The image is still made in the eye of the photographer.

The only criteria by which a photograph can be judged 'successful' or not.....is by the emotional response it evokes in the person viewing it.
A technically poor image can be unbelievably effective, yet a technically perfect image can be pretty bland.

As ever, appreciation will always be entirely subjective, of both technical and creative aspects.

That poorly exposed, out of focus, un-composed grabbed snap of dear departed Auntie Florrie laughing, often has more worth than the perfectly formed character study portrait if indeed the snap causes more emotional response than the formal picture.

Yet, conversely,  the artistry of an intended and creatively worked image, whatever the subject, composed and knowingly executed  as a piece of art has immeasurable, and incomparable value.

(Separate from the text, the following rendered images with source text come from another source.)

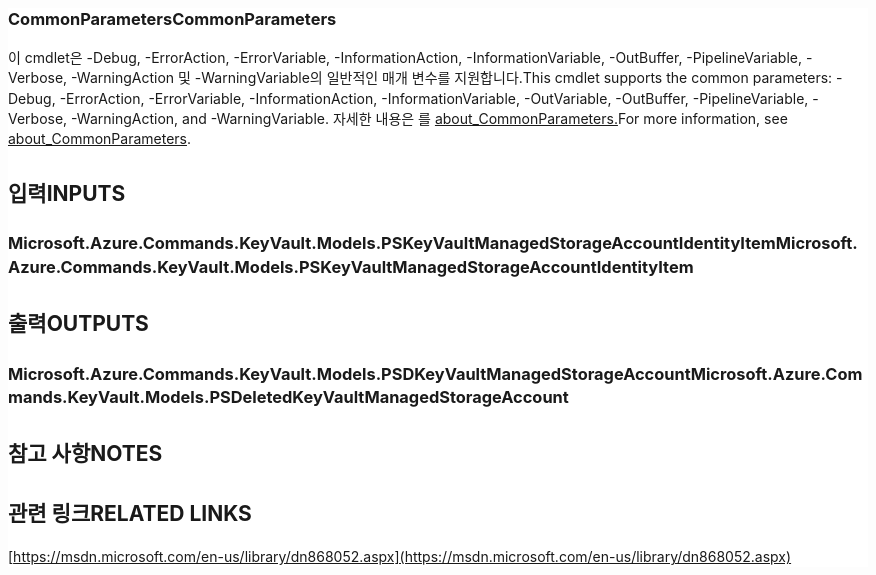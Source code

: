 ### <span data-ttu-id="69d3c-152">CommonParameters</span><span class="sxs-lookup"><span data-stu-id="69d3c-152">CommonParameters</span></span>
<span data-ttu-id="69d3c-153">이 cmdlet은 -Debug, -ErrorAction, -ErrorVariable, -InformationAction, -InformationVariable, -OutBuffer, -PipelineVariable, -Verbose, -WarningAction 및 -WarningVariable의 일반적인 매개 변수를 지원합니다.</span><span class="sxs-lookup"><span data-stu-id="69d3c-153">This cmdlet supports the common parameters: -Debug, -ErrorAction, -ErrorVariable, -InformationAction, -InformationVariable, -OutVariable, -OutBuffer, -PipelineVariable, -Verbose, -WarningAction, and -WarningVariable.</span></span> <span data-ttu-id="69d3c-154">자세한 내용은 를 [about_CommonParameters.](http://go.microsoft.com/fwlink/?LinkID=113216)</span><span class="sxs-lookup"><span data-stu-id="69d3c-154">For more information, see [about_CommonParameters](http://go.microsoft.com/fwlink/?LinkID=113216).</span></span>

## <span data-ttu-id="69d3c-155">입력</span><span class="sxs-lookup"><span data-stu-id="69d3c-155">INPUTS</span></span>

### <span data-ttu-id="69d3c-156">Microsoft.Azure.Commands.KeyVault.Models.PSKeyVaultManagedStorageAccountIdentityItem</span><span class="sxs-lookup"><span data-stu-id="69d3c-156">Microsoft.Azure.Commands.KeyVault.Models.PSKeyVaultManagedStorageAccountIdentityItem</span></span>

## <span data-ttu-id="69d3c-157">출력</span><span class="sxs-lookup"><span data-stu-id="69d3c-157">OUTPUTS</span></span>

### <span data-ttu-id="69d3c-158">Microsoft.Azure.Commands.KeyVault.Models.PSDKeyVaultManagedStorageAccount</span><span class="sxs-lookup"><span data-stu-id="69d3c-158">Microsoft.Azure.Commands.KeyVault.Models.PSDeletedKeyVaultManagedStorageAccount</span></span>

## <span data-ttu-id="69d3c-159">참고 사항</span><span class="sxs-lookup"><span data-stu-id="69d3c-159">NOTES</span></span>

## <span data-ttu-id="69d3c-160">관련 링크</span><span class="sxs-lookup"><span data-stu-id="69d3c-160">RELATED LINKS</span></span>

[https://msdn.microsoft.com/en-us/library/dn868052.aspx](https://msdn.microsoft.com/en-us/library/dn868052.aspx)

All hobbyist photographers have the potential to produce valued images.....IF they have 'an eye'.....its easy, especially with the current technology.
They choose the subject, they choose the time, place, creative approach and the purpose of the photograph is their own....and have the tools to produce it....
The professional, however, more often than not, does not choose the subject, time, place, approach or purpose...........(try getting that first time in the camera!).......and then have that image objectively 'judged' on emotional response AND technical application.
It's different.

I have friends who are keen hobby photographers, especially nature photographers, some are pretty talented, some are taught formularics,  but it would be very interesting to see if they could produce results to order, and to an unfamiliar brief......and without the marvelous benefit and creative advantage of easily applied digital technology.

As I say, the stunning images that regularly appear from bloggers on this site are wonderful to see, and I enjoy every one of them......some are truly wonderful, and display not only a high level of skill and creativity but an impressive knowledge of their subject so as to capture the image in the first place......

Pointless to harp on as I have just done.....at some length!...really. I know.....
I suppose its a bit like saying a modern driver would be struggling with an old Model T Ford.....course they would....and anyway, why would they bother.......modern cars are so much better.....................but still......in the words of Deep Purple, it makes me wonder.....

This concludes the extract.